=== Exercise instructions ===
Copy out every line of the records where the string "label" occurs.

Excerpts from a dataset

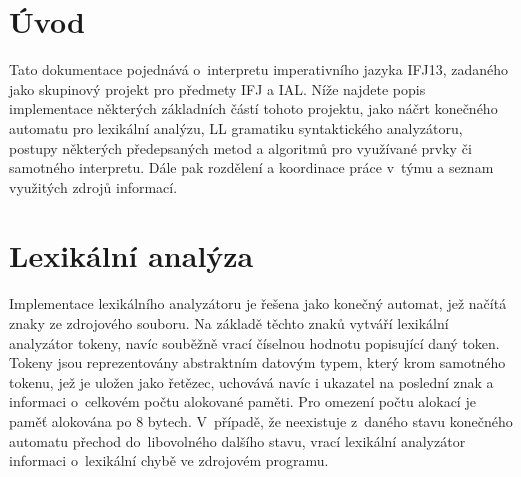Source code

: \documentclass[12pt,a4paper,titlepage,final]{article}
\begin{document}

  \pagestyle{plain}
  \thispagestyle{empty}
  \tableofcontents
  \newpage


  \pagestyle{plain}
  \setcounter{page}{3}
  
  \setlength{\parindent}{1cm}
  \setlength{\parskip}{0.5cm plus4mm minus3mm}

  \section{Úvod} \label{uvod}

    Tato dokumentace pojednává o~interpretu imperativního jazyka IFJ13,
    zadaného jako skupi\-no\-vý projekt pro předmety IFJ a IAL. Níže najdete
    popis implementace některých základních částí tohoto projektu, jako
    náčrt konečného automatu pro lexikální analýzu, LL gramatiku syntaktického
    analyzátoru, postupy některých předepsaných metod a algoritmů pro
    využívané prvky či samotného interpretu. Dále pak rozdělení a koordinace
    práce v~týmu a seznam využitých zdrojů informací.
    \newpage

  \section{Lexikální analýza} \label{lexikalni-analyza}

    Implementace lexikálního analyzátoru je řešena jako konečný automat, jež
    načítá znaky ze zdrojového souboru. Na základě těchto znaků vytváří
    lexikální analyzátor tokeny, navíc souběžně vrací číselnou hodnotu
    popisující daný token. Tokeny jsou reprezentovány abstraktním datovým
    typem, který krom samotného tokenu, jež je uložen jako řetězec, uchovává
    navíc i ukazatel na poslední znak a informaci o~celkovém počtu alokované
    paměti. Pro omezení počtu alokací je paměť alokována po 8 bytech. 
    V~případě, že neexistuje z~daného stavu konečného automatu přechod
    do~libovolného dalšího stavu, vrací lexikální analyzátor informaci 
    o~lexikální chybě ve zdrojovém programu. 
\end{document}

=== Solution to this exercise ===
  \section{Úvod} \label{uvod}
  \section{Lexikální analýza} \label{lexikalni-analyza}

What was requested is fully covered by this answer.